* **PROBLEM**
In the entries below, every line that contains "cloud" must be located and copied.

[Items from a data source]

┌──

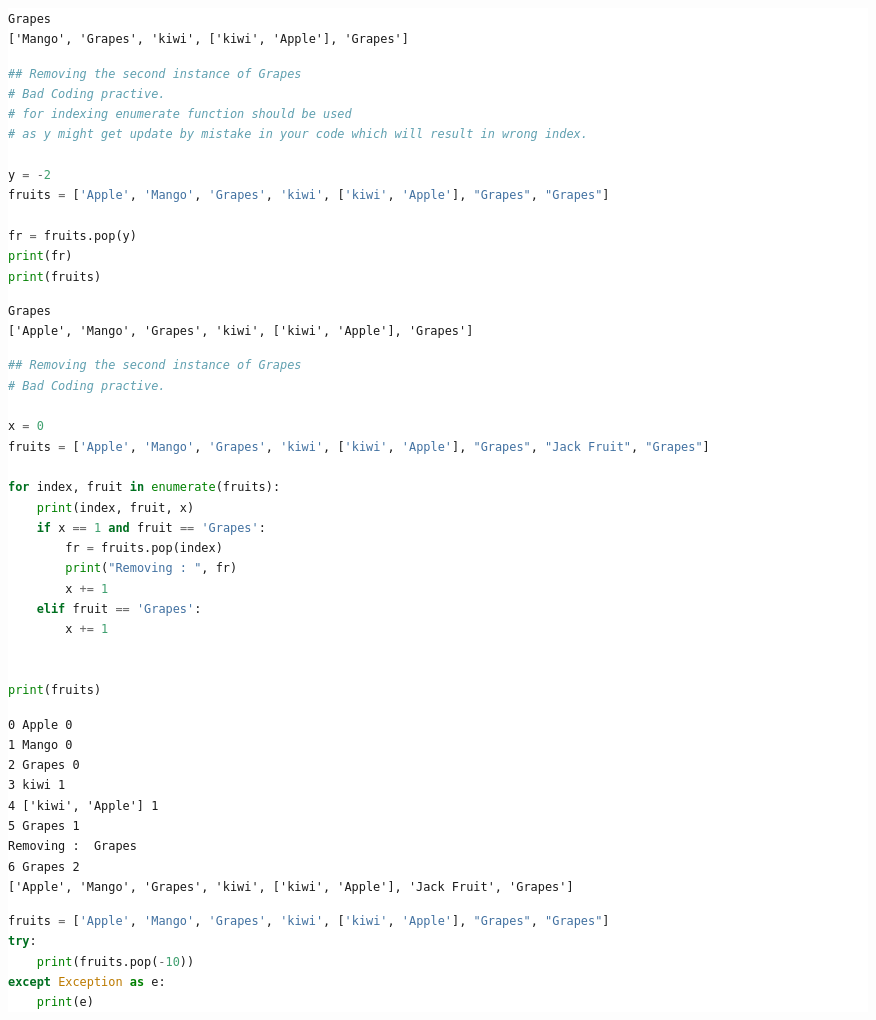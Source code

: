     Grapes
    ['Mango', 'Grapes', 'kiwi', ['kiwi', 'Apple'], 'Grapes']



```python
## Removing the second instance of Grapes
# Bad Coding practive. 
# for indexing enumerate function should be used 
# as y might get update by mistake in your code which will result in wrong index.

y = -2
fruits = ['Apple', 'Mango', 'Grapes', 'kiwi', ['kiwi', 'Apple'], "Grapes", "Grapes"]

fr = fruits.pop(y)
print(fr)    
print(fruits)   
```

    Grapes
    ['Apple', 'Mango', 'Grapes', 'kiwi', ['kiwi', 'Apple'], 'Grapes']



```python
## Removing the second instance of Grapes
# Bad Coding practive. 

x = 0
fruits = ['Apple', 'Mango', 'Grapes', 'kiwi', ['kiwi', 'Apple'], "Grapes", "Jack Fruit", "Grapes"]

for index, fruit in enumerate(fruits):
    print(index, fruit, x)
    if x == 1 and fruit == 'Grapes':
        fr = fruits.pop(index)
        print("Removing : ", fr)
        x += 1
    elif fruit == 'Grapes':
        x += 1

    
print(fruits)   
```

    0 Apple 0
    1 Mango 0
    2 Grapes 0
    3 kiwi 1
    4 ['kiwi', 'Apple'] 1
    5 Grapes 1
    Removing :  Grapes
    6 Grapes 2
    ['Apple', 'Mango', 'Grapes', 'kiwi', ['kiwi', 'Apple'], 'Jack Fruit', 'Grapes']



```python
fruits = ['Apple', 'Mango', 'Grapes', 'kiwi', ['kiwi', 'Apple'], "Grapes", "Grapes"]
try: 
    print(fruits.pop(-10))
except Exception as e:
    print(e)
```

└──
┌──

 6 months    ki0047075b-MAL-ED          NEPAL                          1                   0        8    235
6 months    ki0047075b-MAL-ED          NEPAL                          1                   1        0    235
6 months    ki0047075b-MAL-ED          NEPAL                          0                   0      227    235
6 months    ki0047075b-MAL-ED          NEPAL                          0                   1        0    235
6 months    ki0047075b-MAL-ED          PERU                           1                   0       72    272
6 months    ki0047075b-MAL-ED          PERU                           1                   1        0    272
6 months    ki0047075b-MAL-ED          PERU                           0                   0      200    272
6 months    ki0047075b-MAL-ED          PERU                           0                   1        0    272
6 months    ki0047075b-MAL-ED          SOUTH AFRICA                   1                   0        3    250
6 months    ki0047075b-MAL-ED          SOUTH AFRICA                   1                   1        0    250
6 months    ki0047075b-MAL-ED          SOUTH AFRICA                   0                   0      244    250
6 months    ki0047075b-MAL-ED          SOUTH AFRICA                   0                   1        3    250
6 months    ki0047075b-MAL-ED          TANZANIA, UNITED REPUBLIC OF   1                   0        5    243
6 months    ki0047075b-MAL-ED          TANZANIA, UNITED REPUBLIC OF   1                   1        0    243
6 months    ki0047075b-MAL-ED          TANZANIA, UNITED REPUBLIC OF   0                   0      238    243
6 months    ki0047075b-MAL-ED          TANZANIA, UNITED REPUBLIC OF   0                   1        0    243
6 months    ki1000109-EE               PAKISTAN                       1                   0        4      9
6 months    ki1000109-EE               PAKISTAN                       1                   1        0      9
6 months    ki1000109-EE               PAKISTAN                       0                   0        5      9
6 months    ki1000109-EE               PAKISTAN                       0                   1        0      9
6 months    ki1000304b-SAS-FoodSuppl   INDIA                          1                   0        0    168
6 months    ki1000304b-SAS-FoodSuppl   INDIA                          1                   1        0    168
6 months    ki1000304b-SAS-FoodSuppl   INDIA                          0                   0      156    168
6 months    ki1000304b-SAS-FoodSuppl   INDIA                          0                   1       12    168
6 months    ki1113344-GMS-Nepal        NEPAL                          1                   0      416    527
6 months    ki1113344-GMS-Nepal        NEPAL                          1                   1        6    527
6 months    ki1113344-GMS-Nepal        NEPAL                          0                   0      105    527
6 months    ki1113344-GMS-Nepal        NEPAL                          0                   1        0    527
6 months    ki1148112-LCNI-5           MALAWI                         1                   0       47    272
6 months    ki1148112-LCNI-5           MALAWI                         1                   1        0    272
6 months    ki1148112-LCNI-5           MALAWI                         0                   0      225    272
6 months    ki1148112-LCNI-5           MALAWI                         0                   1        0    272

└──
┌──

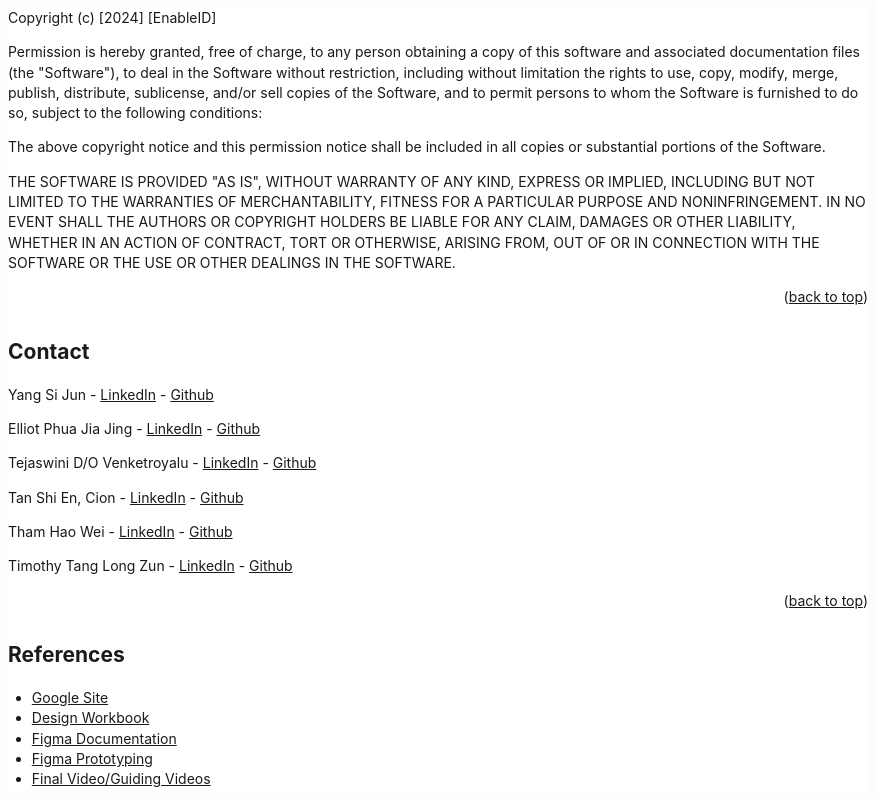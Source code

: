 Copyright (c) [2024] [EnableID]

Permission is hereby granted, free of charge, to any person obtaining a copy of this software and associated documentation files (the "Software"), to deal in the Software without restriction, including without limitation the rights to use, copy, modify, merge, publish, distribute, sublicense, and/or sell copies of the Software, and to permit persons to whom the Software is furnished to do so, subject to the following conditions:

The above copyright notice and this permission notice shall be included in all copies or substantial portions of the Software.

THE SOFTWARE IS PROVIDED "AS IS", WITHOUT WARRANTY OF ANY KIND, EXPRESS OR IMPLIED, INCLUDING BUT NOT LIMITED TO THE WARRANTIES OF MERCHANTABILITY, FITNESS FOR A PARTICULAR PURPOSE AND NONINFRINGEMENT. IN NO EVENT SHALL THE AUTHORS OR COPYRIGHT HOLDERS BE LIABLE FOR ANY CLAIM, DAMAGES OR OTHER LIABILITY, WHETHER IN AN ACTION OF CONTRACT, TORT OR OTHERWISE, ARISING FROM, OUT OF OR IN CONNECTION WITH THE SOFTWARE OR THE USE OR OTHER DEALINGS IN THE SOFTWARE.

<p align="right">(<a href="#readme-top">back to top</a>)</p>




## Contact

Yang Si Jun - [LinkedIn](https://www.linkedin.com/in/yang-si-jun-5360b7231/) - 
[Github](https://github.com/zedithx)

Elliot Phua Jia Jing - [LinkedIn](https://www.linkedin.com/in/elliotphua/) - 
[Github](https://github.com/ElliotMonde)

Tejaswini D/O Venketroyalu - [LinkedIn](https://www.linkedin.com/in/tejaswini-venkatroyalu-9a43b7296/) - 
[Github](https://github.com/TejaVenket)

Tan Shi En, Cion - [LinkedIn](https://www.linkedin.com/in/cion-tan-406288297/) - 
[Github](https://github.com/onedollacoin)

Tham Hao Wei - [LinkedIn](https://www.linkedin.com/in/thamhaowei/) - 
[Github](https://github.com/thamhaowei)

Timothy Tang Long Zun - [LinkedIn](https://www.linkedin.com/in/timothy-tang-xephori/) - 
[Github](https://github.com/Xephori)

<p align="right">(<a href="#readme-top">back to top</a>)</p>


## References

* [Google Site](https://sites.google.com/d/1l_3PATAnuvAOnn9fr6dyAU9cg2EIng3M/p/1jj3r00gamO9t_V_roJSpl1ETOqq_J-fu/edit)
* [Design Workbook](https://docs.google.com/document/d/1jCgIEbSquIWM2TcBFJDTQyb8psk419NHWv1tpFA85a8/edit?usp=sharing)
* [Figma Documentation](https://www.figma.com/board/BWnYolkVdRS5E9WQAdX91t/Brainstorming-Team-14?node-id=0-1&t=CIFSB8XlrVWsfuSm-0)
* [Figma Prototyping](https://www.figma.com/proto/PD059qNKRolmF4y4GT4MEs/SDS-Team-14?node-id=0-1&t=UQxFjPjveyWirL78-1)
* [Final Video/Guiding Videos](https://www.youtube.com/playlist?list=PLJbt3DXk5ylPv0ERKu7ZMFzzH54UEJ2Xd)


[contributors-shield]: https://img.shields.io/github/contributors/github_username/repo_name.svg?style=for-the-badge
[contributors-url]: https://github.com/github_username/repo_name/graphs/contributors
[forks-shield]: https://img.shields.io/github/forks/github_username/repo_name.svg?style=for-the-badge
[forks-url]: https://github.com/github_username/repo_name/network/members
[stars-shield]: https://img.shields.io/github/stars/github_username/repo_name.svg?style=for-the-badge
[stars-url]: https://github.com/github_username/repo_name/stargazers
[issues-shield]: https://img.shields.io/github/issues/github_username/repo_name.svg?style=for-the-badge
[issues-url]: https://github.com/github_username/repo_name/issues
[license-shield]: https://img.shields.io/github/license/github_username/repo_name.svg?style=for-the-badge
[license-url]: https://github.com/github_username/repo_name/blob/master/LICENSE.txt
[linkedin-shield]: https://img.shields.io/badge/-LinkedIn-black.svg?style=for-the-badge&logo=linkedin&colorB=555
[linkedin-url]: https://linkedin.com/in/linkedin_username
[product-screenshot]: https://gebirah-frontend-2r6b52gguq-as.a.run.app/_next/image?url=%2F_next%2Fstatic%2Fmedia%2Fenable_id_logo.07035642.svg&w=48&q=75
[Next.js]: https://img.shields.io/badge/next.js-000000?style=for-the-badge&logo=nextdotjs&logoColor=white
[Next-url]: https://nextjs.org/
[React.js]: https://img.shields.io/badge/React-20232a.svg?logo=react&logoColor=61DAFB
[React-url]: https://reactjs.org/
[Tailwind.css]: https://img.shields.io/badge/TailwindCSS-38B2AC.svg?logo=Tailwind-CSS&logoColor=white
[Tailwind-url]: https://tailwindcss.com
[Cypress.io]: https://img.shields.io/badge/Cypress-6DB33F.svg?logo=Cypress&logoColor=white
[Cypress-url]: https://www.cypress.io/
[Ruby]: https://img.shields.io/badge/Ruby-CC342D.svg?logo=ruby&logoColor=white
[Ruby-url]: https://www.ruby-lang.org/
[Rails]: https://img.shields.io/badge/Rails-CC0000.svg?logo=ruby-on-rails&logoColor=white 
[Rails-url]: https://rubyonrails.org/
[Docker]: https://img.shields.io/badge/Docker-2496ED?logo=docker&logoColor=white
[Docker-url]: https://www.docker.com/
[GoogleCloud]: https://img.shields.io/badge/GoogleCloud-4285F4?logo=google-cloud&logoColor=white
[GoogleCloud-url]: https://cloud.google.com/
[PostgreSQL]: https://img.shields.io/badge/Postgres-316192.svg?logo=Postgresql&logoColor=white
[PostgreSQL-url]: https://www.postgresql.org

└──

* **SOLUTION BELOW**
[GoogleCloud]: https://img.shields.io/badge/GoogleCloud-4285F4?logo=google-cloud&logoColor=white
[GoogleCloud-url]: https://cloud.google.com/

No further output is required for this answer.